Study material below:

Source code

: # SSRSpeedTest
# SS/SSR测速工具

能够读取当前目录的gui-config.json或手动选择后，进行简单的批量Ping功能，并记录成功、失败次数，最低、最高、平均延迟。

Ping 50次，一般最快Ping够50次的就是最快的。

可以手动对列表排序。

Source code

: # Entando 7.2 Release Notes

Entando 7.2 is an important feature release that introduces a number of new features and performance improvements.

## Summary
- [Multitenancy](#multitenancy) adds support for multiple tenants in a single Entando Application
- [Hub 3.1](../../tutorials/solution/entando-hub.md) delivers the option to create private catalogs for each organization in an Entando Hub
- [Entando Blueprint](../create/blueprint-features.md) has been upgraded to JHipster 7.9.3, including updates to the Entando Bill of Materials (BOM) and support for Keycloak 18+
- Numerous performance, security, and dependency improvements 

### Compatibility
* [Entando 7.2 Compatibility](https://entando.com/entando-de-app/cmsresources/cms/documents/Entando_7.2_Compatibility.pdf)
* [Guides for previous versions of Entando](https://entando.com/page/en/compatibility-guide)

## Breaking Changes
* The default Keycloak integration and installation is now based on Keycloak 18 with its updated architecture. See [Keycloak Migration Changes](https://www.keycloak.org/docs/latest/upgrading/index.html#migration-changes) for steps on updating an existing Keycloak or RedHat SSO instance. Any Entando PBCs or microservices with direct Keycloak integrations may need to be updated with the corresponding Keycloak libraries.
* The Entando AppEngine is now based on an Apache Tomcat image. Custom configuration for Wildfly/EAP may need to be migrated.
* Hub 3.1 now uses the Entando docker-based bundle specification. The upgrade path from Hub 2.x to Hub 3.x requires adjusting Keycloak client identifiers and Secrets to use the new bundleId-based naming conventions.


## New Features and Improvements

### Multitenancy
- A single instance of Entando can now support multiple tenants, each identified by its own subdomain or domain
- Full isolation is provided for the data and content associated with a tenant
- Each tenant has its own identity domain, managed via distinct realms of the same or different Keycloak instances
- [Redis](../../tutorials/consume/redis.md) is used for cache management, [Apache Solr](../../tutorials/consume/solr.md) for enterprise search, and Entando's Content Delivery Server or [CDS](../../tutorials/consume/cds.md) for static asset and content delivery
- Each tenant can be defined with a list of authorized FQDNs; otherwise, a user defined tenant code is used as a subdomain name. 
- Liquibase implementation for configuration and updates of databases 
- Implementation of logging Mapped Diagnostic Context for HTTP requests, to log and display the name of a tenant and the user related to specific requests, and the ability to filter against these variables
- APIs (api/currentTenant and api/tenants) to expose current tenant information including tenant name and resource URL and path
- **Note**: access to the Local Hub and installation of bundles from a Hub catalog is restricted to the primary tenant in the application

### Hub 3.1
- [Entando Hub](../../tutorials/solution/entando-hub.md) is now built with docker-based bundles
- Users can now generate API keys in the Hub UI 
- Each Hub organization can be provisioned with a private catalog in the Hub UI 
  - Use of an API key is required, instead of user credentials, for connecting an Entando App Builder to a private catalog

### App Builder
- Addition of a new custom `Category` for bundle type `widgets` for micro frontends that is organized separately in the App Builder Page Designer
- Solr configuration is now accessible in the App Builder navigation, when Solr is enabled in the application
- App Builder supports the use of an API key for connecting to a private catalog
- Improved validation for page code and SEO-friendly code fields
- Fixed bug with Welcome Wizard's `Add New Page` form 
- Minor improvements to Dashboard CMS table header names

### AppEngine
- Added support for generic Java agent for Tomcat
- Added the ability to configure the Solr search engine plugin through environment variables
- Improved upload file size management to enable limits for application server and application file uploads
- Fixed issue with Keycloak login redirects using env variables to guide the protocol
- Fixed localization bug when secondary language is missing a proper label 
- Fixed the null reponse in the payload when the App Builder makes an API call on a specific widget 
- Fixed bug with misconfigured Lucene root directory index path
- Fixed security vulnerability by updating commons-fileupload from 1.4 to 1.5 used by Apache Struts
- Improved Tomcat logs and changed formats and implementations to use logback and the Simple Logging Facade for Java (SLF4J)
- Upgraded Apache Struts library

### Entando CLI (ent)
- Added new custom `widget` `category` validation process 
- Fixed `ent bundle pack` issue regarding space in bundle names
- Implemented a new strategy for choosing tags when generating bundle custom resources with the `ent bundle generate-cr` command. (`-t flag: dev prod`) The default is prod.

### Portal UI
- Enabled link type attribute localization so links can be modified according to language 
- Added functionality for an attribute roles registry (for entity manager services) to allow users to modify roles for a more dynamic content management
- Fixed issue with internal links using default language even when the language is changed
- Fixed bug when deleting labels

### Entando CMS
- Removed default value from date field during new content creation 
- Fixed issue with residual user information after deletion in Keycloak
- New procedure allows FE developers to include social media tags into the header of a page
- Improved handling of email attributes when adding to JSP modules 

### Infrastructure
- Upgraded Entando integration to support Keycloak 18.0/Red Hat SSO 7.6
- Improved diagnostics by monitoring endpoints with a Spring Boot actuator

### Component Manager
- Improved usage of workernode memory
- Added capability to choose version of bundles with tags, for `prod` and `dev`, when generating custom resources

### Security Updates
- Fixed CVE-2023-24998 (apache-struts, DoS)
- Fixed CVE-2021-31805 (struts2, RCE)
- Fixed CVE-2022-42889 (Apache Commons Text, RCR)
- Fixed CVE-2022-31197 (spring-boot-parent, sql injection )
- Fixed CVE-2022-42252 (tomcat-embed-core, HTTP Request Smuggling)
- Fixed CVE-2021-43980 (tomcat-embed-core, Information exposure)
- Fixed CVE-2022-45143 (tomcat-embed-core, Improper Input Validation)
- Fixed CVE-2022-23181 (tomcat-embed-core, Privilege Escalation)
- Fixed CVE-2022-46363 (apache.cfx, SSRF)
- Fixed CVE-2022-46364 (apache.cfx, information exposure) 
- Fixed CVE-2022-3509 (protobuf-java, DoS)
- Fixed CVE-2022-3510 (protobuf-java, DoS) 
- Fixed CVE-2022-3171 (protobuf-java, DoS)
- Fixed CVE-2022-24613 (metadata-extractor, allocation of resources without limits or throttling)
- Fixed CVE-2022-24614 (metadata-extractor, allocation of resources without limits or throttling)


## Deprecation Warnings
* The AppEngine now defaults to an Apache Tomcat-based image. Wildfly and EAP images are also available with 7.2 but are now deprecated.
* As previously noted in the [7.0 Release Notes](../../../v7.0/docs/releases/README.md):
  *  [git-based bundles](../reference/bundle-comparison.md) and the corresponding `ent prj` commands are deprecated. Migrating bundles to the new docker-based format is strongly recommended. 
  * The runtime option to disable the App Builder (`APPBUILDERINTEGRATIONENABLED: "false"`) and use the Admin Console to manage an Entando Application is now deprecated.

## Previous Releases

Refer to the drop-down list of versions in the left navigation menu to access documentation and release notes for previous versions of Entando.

End of Study material.

> _What to do_: Reproduce the data in full, precisely as given.

> _Solution below_:
Source code

: # SSRSpeedTest
# SS/SSR测速工具

能够读取当前目录的gui-config.json或手动选择后，进行简单的批量Ping功能，并记录成功、失败次数，最低、最高、平均延迟。

Ping 50次，一般最快Ping够50次的就是最快的。

可以手动对列表排序。

Source code

: # Entando 7.2 Release Notes

Entando 7.2 is an important feature release that introduces a number of new features and performance improvements.

## Summary
- [Multitenancy](#multitenancy) adds support for multiple tenants in a single Entando Application
- [Hub 3.1](../../tutorials/solution/entando-hub.md) delivers the option to create private catalogs for each organization in an Entando Hub
- [Entando Blueprint](../create/blueprint-features.md) has been upgraded to JHipster 7.9.3, including updates to the Entando Bill of Materials (BOM) and support for Keycloak 18+
- Numerous performance, security, and dependency improvements 

### Compatibility
* [Entando 7.2 Compatibility](https://entando.com/entando-de-app/cmsresources/cms/documents/Entando_7.2_Compatibility.pdf)
* [Guides for previous versions of Entando](https://entando.com/page/en/compatibility-guide)

## Breaking Changes
* The default Keycloak integration and installation is now based on Keycloak 18 with its updated architecture. See [Keycloak Migration Changes](https://www.keycloak.org/docs/latest/upgrading/index.html#migration-changes) for steps on updating an existing Keycloak or RedHat SSO instance. Any Entando PBCs or microservices with direct Keycloak integrations may need to be updated with the corresponding Keycloak libraries.
* The Entando AppEngine is now based on an Apache Tomcat image. Custom configuration for Wildfly/EAP may need to be migrated.
* Hub 3.1 now uses the Entando docker-based bundle specification. The upgrade path from Hub 2.x to Hub 3.x requires adjusting Keycloak client identifiers and Secrets to use the new bundleId-based naming conventions.


## New Features and Improvements

### Multitenancy
- A single instance of Entando can now support multiple tenants, each identified by its own subdomain or domain
- Full isolation is provided for the data and content associated with a tenant
- Each tenant has its own identity domain, managed via distinct realms of the same or different Keycloak instances
- [Redis](../../tutorials/consume/redis.md) is used for cache management, [Apache Solr](../../tutorials/consume/solr.md) for enterprise search, and Entando's Content Delivery Server or [CDS](../../tutorials/consume/cds.md) for static asset and content delivery
- Each tenant can be defined with a list of authorized FQDNs; otherwise, a user defined tenant code is used as a subdomain name. 
- Liquibase implementation for configuration and updates of databases 
- Implementation of logging Mapped Diagnostic Context for HTTP requests, to log and display the name of a tenant and the user related to specific requests, and the ability to filter against these variables
- APIs (api/currentTenant and api/tenants) to expose current tenant information including tenant name and resource URL and path
- **Note**: access to the Local Hub and installation of bundles from a Hub catalog is restricted to the primary tenant in the application

### Hub 3.1
- [Entando Hub](../../tutorials/solution/entando-hub.md) is now built with docker-based bundles
- Users can now generate API keys in the Hub UI 
- Each Hub organization can be provisioned with a private catalog in the Hub UI 
  - Use of an API key is required, instead of user credentials, for connecting an Entando App Builder to a private catalog

### App Builder
- Addition of a new custom `Category` for bundle type `widgets` for micro frontends that is organized separately in the App Builder Page Designer
- Solr configuration is now accessible in the App Builder navigation, when Solr is enabled in the application
- App Builder supports the use of an API key for connecting to a private catalog
- Improved validation for page code and SEO-friendly code fields
- Fixed bug with Welcome Wizard's `Add New Page` form 
- Minor improvements to Dashboard CMS table header names

### AppEngine
- Added support for generic Java agent for Tomcat
- Added the ability to configure the Solr search engine plugin through environment variables
- Improved upload file size management to enable limits for application server and application file uploads
- Fixed issue with Keycloak login redirects using env variables to guide the protocol
- Fixed localization bug when secondary language is missing a proper label 
- Fixed the null reponse in the payload when the App Builder makes an API call on a specific widget 
- Fixed bug with misconfigured Lucene root directory index path
- Fixed security vulnerability by updating commons-fileupload from 1.4 to 1.5 used by Apache Struts
- Improved Tomcat logs and changed formats and implementations to use logback and the Simple Logging Facade for Java (SLF4J)
- Upgraded Apache Struts library

### Entando CLI (ent)
- Added new custom `widget` `category` validation process 
- Fixed `ent bundle pack` issue regarding space in bundle names
- Implemented a new strategy for choosing tags when generating bundle custom resources with the `ent bundle generate-cr` command. (`-t flag: dev prod`) The default is prod.

### Portal UI
- Enabled link type attribute localization so links can be modified according to language 
- Added functionality for an attribute roles registry (for entity manager services) to allow users to modify roles for a more dynamic content management
- Fixed issue with internal links using default language even when the language is changed
- Fixed bug when deleting labels

### Entando CMS
- Removed default value from date field during new content creation 
- Fixed issue with residual user information after deletion in Keycloak
- New procedure allows FE developers to include social media tags into the header of a page
- Improved handling of email attributes when adding to JSP modules 

### Infrastructure
- Upgraded Entando integration to support Keycloak 18.0/Red Hat SSO 7.6
- Improved diagnostics by monitoring endpoints with a Spring Boot actuator

### Component Manager
- Improved usage of workernode memory
- Added capability to choose version of bundles with tags, for `prod` and `dev`, when generating custom resources

### Security Updates
- Fixed CVE-2023-24998 (apache-struts, DoS)
- Fixed CVE-2021-31805 (struts2, RCE)
- Fixed CVE-2022-42889 (Apache Commons Text, RCR)
- Fixed CVE-2022-31197 (spring-boot-parent, sql injection )
- Fixed CVE-2022-42252 (tomcat-embed-core, HTTP Request Smuggling)
- Fixed CVE-2021-43980 (tomcat-embed-core, Information exposure)
- Fixed CVE-2022-45143 (tomcat-embed-core, Improper Input Validation)
- Fixed CVE-2022-23181 (tomcat-embed-core, Privilege Escalation)
- Fixed CVE-2022-46363 (apache.cfx, SSRF)
- Fixed CVE-2022-46364 (apache.cfx, information exposure) 
- Fixed CVE-2022-3509 (protobuf-java, DoS)
- Fixed CVE-2022-3510 (protobuf-java, DoS) 
- Fixed CVE-2022-3171 (protobuf-java, DoS)
- Fixed CVE-2022-24613 (metadata-extractor, allocation of resources without limits or throttling)
- Fixed CVE-2022-24614 (metadata-extractor, allocation of resources without limits or throttling)


## Deprecation Warnings
* The AppEngine now defaults to an Apache Tomcat-based image. Wildfly and EAP images are also available with 7.2 but are now deprecated.
* As previously noted in the [7.0 Release Notes](../../../v7.0/docs/releases/README.md):
  *  [git-based bundles](../reference/bundle-comparison.md) and the corresponding `ent prj` commands are deprecated. Migrating bundles to the new docker-based format is strongly recommended. 
  * The runtime option to disable the App Builder (`APPBUILDERINTEGRATIONENABLED: "false"`) and use the Admin Console to manage an Entando Application is now deprecated.

## Previous Releases

Refer to the drop-down list of versions in the left navigation menu to access documentation and release notes for previous versions of Entando.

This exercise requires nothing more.